In der zweiten Hälfte des 19. Jahrhunderts verzeichnete Wien einen bedeutenden wirtschaftlichen Aufschwung und das zu Wohlstand gekommen Bürgertum begann, in den idyllischen Orten rund um Wien Sommerresidenzen erbauen zu lassen. Zudem ließen sich viele Zuwanderer, die in der Hauptstadt Arbeit fanden, in den Vororten auch dauerhaft nieder. In Gersthof wurde für die wachsende Bevölkerungszahl die barocke Nepomukkapelle zu klein und nachdem sich Erweiterungspläne als nicht durchführbar erwiesen hatten, wurde 1885 ein Kirchenneubau beschlossen.
Für den Bauplatz stellte die Gemeinde Gersthof einen Teil des alten, aufgelassenen Friedhofs zur Verfügung, und zusätzlich stiftete der Großgrundbesitzer und Industrielle Albert Dub ein Grundstück, mit der Auflage, den nicht für den Kirchenbau benötigten Teil „zur Verschönerung von Gersthof als öffentliche Parkanlage zu verwenden“ (Pfarrchronik).
Mit der Erstellung von Plänen wurde der Architekt Richard Jordan beauftragt, der vor allem als Erbauer von Pfarr- und Ordenskirchen bekannt geworden ist.

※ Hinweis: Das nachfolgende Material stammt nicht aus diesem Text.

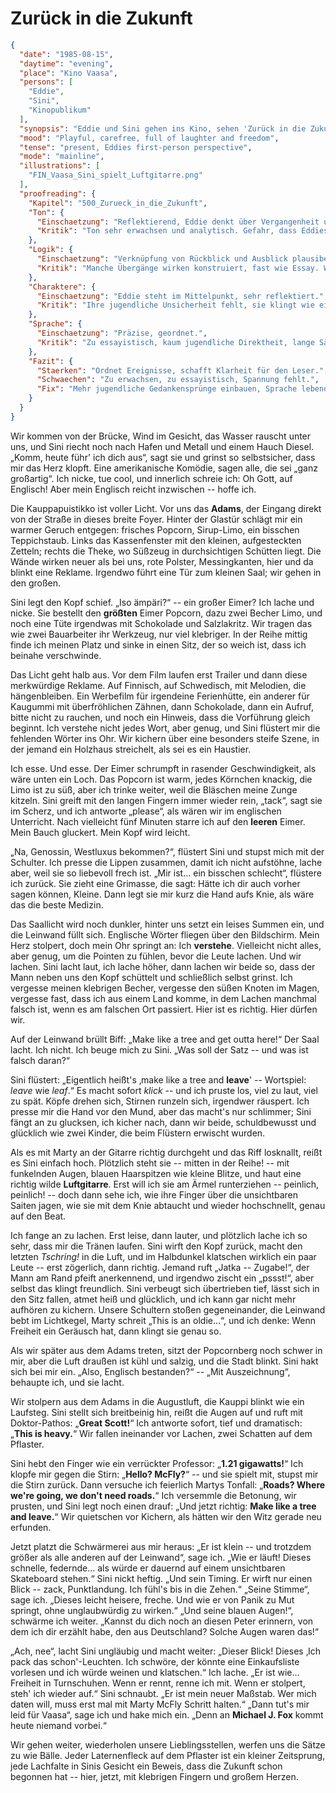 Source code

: # Zurück in die Zukunft

```json
{
  "date": "1985-08-15",
  "daytime": "evening",
  "place": "Kino Vaasa",
  "persons": [
    "Eddie",
    "Sini",
    "Kinopublikum"
  ],
  "synopsis": "Eddie und Sini gehen ins Kino, sehen 'Zurück in die Zukunft', lachen, albern herum und feiern ihre neu entdeckte Freiheit.",
  "mood": "Playful, carefree, full of laughter and freedom",
  "tense": "present, Eddies first-person perspective",
  "mode": "mainline",
  "illustrations": [
    "FIN_Vaasa_Sini_spielt_Luftgitarre.png"
  ],
  "proofreading": {
    "Kapitel": "500_Zurueck_in_die_Zukunft",
    "Ton": {
      "Einschaetzung": "Reflektierend, Eddie denkt über Vergangenheit und Zukunft nach.",
      "Kritik": "Ton sehr erwachsen und analytisch. Gefahr, dass Eddies jugendliche Stimme verschwindet."
    },
    "Logik": {
      "Einschaetzung": "Verknüpfung von Rückblick und Ausblick plausibel.",
      "Kritik": "Manche Übergänge wirken konstruiert, fast wie Essay. Wenig spontaner Fluss."
    },
    "Charaktere": {
      "Einschaetzung": "Eddie steht im Mittelpunkt, sehr reflektiert.",
      "Kritik": "Ihre jugendliche Unsicherheit fehlt, sie klingt wie eine erwachsene Erzählerin."
    },
    "Sprache": {
      "Einschaetzung": "Präzise, geordnet.",
      "Kritik": "Zu essayistisch, kaum jugendliche Direktheit, lange Sätze. Füllwörter fehlen – dadurch unnatürlich glatt."
    },
    "Fazit": {
      "Staerken": "Ordnet Ereignisse, schafft Klarheit für den Leser.",
      "Schwaechen": "Zu erwachsen, zu essayistisch, Spannung fehlt.",
      "Fix": "Mehr jugendliche Gedankensprünge einbauen, Sprache lebendiger machen, Reflexion mit Emotion mischen."
    }
  }
}
```

Wir kommen von der Brücke, Wind im Gesicht, das Wasser rauscht unter uns, und
Sini riecht noch nach Hafen und Metall und einem Hauch Diesel. „Komm, heute
führ' ich dich aus“, sagt sie und grinst so selbstsicher, dass mir das Herz
klopft. Eine amerikanische Komödie, sagen alle, die sei „ganz großartig“. Ich
nicke, tue cool, und innerlich schreie ich: Oh Gott, auf Englisch! Aber mein
Englisch reicht inzwischen -- hoffe ich.

Die Kauppapuistikko ist voller Licht. Vor uns das **Adams**, der Eingang direkt
von der Straße in dieses breite Foyer. Hinter der Glastür schlägt mir ein warmer
Geruch entgegen: frisches Popcorn, Sirup-Limo, ein bisschen Teppichstaub. Links
das Kassenfenster mit den kleinen, aufgesteckten Zetteln; rechts die Theke, wo
Süßzeug in durchsichtigen Schütten liegt. Die Wände wirken neuer als bei uns,
rote Polster, Messingkanten, hier und da blinkt eine Reklame. Irgendwo führt
eine Tür zum kleinen Saal; wir gehen in den großen.

Sini legt den Kopf schief. „Iso ämpäri?“ -- ein großer Eimer? Ich lache und
nicke. Sie bestellt den **größten** Eimer Popcorn, dazu zwei Becher Limo, und
noch eine Tüte irgendwas mit Schokolade und Salzlakritz. Wir tragen das wie zwei
Bauarbeiter ihr Werkzeug, nur viel klebriger. In der Reihe mittig finde ich
meinen Platz und sinke in einen Sitz, der so weich ist, dass ich beinahe
verschwinde.

Das Licht geht halb aus. Vor dem Film laufen erst Trailer und dann diese
merkwürdige Reklame. Auf Finnisch, auf Schwedisch, mit Melodien, die
hängenbleiben. Ein Werbefilm für irgendeine Ferienhütte, ein anderer für
Kaugummi mit überfröhlichen Zähnen, dann Schokolade, dann ein Aufruf, bitte
nicht zu rauchen, und noch ein Hinweis, dass die Vorführung gleich beginnt. Ich
verstehe nicht jedes Wort, aber genug, und Sini flüstert mir die fehlenden
Wörter ins Ohr. Wir kichern über eine besonders steife Szene, in der jemand ein
Holzhaus streichelt, als sei es ein Haustier.

Ich esse. Und esse. Der Eimer schrumpft in rasender Geschwindigkeit, als wäre
unten ein Loch. Das Popcorn ist warm, jedes Körnchen knackig, die Limo ist zu
süß, aber ich trinke weiter, weil die Bläschen meine Zunge kitzeln. Sini greift
mit den langen Fingern immer wieder rein, „tack“, sagt sie im Scherz, und ich
antworte „please“, als wären wir im englischen Unterricht. Nach vielleicht fünf
Minuten starre ich auf den **leeren** Eimer. Mein Bauch gluckert. Mein Kopf wird
leicht.

„Na, Genossin, Westluxus bekommen?“, flüstert Sini und stupst mich mit der
Schulter. Ich presse die Lippen zusammen, damit ich nicht aufstöhne, lache aber,
weil sie so liebevoll frech ist. „Mir ist… ein bisschen schlecht“, flüstere ich
zurück. Sie zieht eine Grimasse, die sagt: Hätte ich dir auch vorher sagen
können, Kleine. Dann legt sie mir kurz die Hand aufs Knie, als wäre das die
beste Medizin.

Das Saallicht wird noch dunkler, hinter uns setzt ein leises Summen ein, und die
Leinwand füllt sich. Englische Wörter fliegen über den Bildschirm. Mein Herz
stolpert, doch mein Ohr springt an: Ich **verstehe**. Vielleicht nicht alles,
aber genug, um die Pointen zu fühlen, bevor die Leute lachen. Und wir lachen.
Sini lacht laut, ich lache höher, dann lachen wir beide so, dass der Mann neben
uns den Kopf schüttelt und schließlich selbst grinst. Ich vergesse meinen
klebrigen Becher, vergesse den süßen Knoten im Magen, vergesse fast, dass ich
aus einem Land komme, in dem Lachen manchmal falsch ist, wenn es am falschen Ort
passiert. Hier ist es richtig. Hier dürfen wir.

Auf der Leinwand brüllt Biff: „Make like a tree and get outta here!“ Der Saal
lacht. Ich nicht. Ich beuge mich zu Sini. „Was soll der Satz -- und was ist
falsch daran?“

Sini flüstert: „Eigentlich heißt's ‚make like a tree and **leave**' --
Wortspiel: *leave* wie *leaf*.“ Es macht sofort *klick* -- und ich pruste los,
viel zu laut, viel zu spät. Köpfe drehen sich, Stirnen runzeln sich, irgendwer
räuspert. Ich presse mir die Hand vor den Mund, aber das macht's nur schlimmer;
Sini fängt an zu glucksen, ich kicher nach, dann wir beide, schuldbewusst und
glücklich wie zwei Kinder, die beim Flüstern erwischt wurden.

Als es mit Marty an der Gitarre richtig durchgeht und das Riff losknallt, reißt
es Sini einfach hoch. Plötzlich steht sie -- mitten in der Reihe! -- mit
funkelnden Augen, blauen Haarspitzen wie kleine Blitze, und haut eine richtig
wilde **Luftgitarre**. Erst will ich sie am Ärmel runterziehen -- peinlich,
peinlich! -- doch dann sehe ich, wie ihre Finger über die unsichtbaren Saiten
jagen, wie sie mit dem Knie abtaucht und wieder hochschnellt, genau auf den
Beat.

Ich fange an zu lachen. Erst leise, dann lauter, und plötzlich lache ich so
sehr, dass mir die Tränen laufen. Sini wirft den Kopf zurück, macht den letzten
*Tschring!* in die Luft, und im Halbdunkel klatschen wirklich ein paar Leute --
erst zögerlich, dann richtig. Jemand ruft „Jatka -- Zugabe!“, der Mann am Rand
pfeift anerkennend, und irgendwo zischt ein „pssst!“, aber selbst das klingt
freundlich. Sini verbeugt sich übertrieben tief, lässt sich in den Sitz fallen,
atmet heiß und glücklich, und ich kann gar nicht mehr aufhören zu kichern.
Unsere Schultern stoßen gegeneinander, die Leinwand bebt im Lichtkegel, Marty
schreit „This is an oldie…“, und ich denke: Wenn Freiheit ein Geräusch hat, dann
klingt sie genau so.

Als wir später aus dem Adams treten, sitzt der Popcornberg noch schwer in mir,
aber die Luft draußen ist kühl und salzig, und die Stadt blinkt. Sini hakt sich
bei mir ein. „Also, Englisch bestanden?“ -- „Mit Auszeichnung“, behaupte ich,
und sie lacht.

Wir stolpern aus dem Adams in die Augustluft, die Kauppi blinkt wie ein
Laufsteg. Sini stellt sich breitbeinig hin, reißt die Augen auf und ruft mit
Doktor-Pathos: „**Great Scott!**“ Ich antworte sofort, tief und dramatisch:
„**This is heavy.**“ Wir fallen ineinander vor Lachen, zwei Schatten auf dem
Pflaster.

Sini hebt den Finger wie ein verrückter Professor: „**1.21 gigawatts!**“ Ich
klopfe mir gegen die Stirn: „**Hello? McFly?**“ -- und sie spielt mit, stupst
mir die Stirn zurück. Dann versuche ich feierlich Martys Tonfall: „**Roads?
Where we're going, we don't need roads.**“ Ich versemmle die Betonung, wir
prusten, und Sini legt noch einen drauf: „Und jetzt richtig: **Make like a tree
and leave.**“ Wir quietschen vor Kichern, als hätten wir den Witz gerade neu
erfunden.

Jetzt platzt die Schwärmerei aus mir heraus: „Er ist klein -- und trotzdem
größer als alle anderen auf der Leinwand“, sage ich. „Wie er läuft! Dieses
schnelle, federnde… als würde er dauernd auf einem unsichtbaren Skateboard
stehen.“ Sini nickt heftig. „Und sein Timing. Er wirft nur einen Blick -- zack,
Punktlandung. Ich fühl's bis in die Zehen.“ „Seine Stimme“, sage ich. „Dieses
leicht heisere, freche. Und wie er von Panik zu Mut springt, ohne unglaubwürdig
zu wirken.“ „Und seine blauen Augen!“, schwärme ich weiter. „Kannst du dich noch
an diesen Peter erinnern, von dem ich dir erzählt habe, den aus Deutschland?
Solche Augen waren das!“

„Ach, nee“, lacht Sini ungläubig und macht weiter: „Dieser Blick! Dieses ‚Ich
pack das schon'-Leuchten. Ich schwöre, der könnte eine Einkaufsliste vorlesen
und ich würde weinen und klatschen.“ Ich lache. „Er ist wie… Freiheit in
Turnschuhen. Wenn er rennt, renne ich mit. Wenn er stolpert, steh' ich wieder
auf.“ Sini schnaubt. „Er ist mein neuer Maßstab. Wer mich daten will, muss erst
mal mit Marty McFly Schritt halten.“ „Dann tut's mir leid für Vaasa“, sage ich
und hake mich ein. „Denn an **Michael J. Fox** kommt heute niemand vorbei.“

Wir gehen weiter, wiederholen unsere Lieblingsstellen, werfen uns die Sätze zu
wie Bälle. Jeder Laternenfleck auf dem Pflaster ist ein kleiner Zeitsprung, jede
Lachfalte in Sinis Gesicht ein Beweis, dass die Zukunft schon begonnen hat --
hier, jetzt, mit klebrigen Fingern und großem Herzen.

Jordan hatte bei Friedrich Schmidt ein Architekturstudium absolviert, war anschließend Mitarbeiter in dessen Atelier und unverkennbar holte er sich Anregungen von den Kirchenbauten seines Lehrers, die er jedoch eigenständig verarbeitete.
Wie Schmidt wählte Jordan den Typus eines traditionellen dreischiffigen Langhausbaus und führte den Bau im neogotischen Stil und in Sichtziegelbauweise aus. Sparsam eingesetzte Hausteinelemente, wie etwa Fialen, weisen die Stilzughörigkeit aus, dienen aber auch der dekorativen Auflockerung des Gebäudes.
Jordan war bei Friedrich Schmidts Brigittakirche in Wien 20 als Bauleiter tätig gewesen. Hier fand er wohl die Anregung, das Langhaus als Halle mit etwas niedereren Seitenschiffen zu planen. Am Außenbau akzentuierte er jedoch die Seitenschiffe durch jochweise quer zum Mittelschiffdach verlaufende Satteldächer und die jeweiligen Fronten durch dreiteilige Lanzettfenster in vertieften Spitzbogenfeldern, sodass der Eindruck von Kapellenanbauten entsteht.
Auch die Idee, die Querschiffarme als Anbauten für die Sakristei bzw. Taufkapelle auszuführen, um kostspielige Zubauten einzusparen, hat Jordan von der Brigittakirche übernommen, aber durch breitere Formulierungen deren Funktionalität erhöht. Denn dadurch entstand im Hauptraum ein weiträumiger Freiraum, der für die Aufstellung der Schulkinder diente, wobei fallweise auch die Taufkapelle miteinbezogen wurde.
Friedrich Schmidt hat in Wien sechs Kirchen errichtet. Die größte Wertschätzung erfuhr die Weißgerber Kirche im 3. Bezirk, da sie mit dem hohen, vielteilig aufgelösten Fassadenturm dem Ideal eines mittelterlichen Kathedralbaus am nächsten kam. (mehr hier) Auch Jordan plante einen Fassadenturm, dessen Untergeschoß als Kircheneingang in die Kirche ausgeführt ist. Während jedoch bei Schmidts Kirche der Turm den gesamten Baukörper dominiert, hat Jorden den Turm mit seitlichen Glockentürmchen und turmartigen Eckanbauten an der Vorhalle optisch zu einer breiten Fassade arrangiert.
Die Kombination der gedrungenen Turmausführung mit den massiven Gliederungen des Langhauses ließ ein ausgewogenes und harmonisches Gesamtbild entstehen, und es zeigt sich einmal mehr, dass die Architekten des Historismus trotz strikter Vorgaben der Amtskirche und trotz der einheitlichen Sichtziegelbauweise beeindruckend variationsreiche und individuelle Lösungen gefunden haben.
Während des Zweiten Weltkriegs hatte sich in Gersthof unter Leitung des damaligen Kaplans Heinrich Maier eine Widerstandsgruppe gebildet. Er wurde verraten und am 28. März 1944 verhaftet, nachdem er – bereits in Anwesenheit der Gestapo - seine letzte Messe in der Gersthofer Pfarrkirche zelebriert hatte. Nach grausamsten Folterungen wurde er am 22. März 1945 hingerichtet. In der Kirche erinnert die Skulptur Der kopflose Rufer von Hans Schwabenitzky (1988) an das Verbrechen.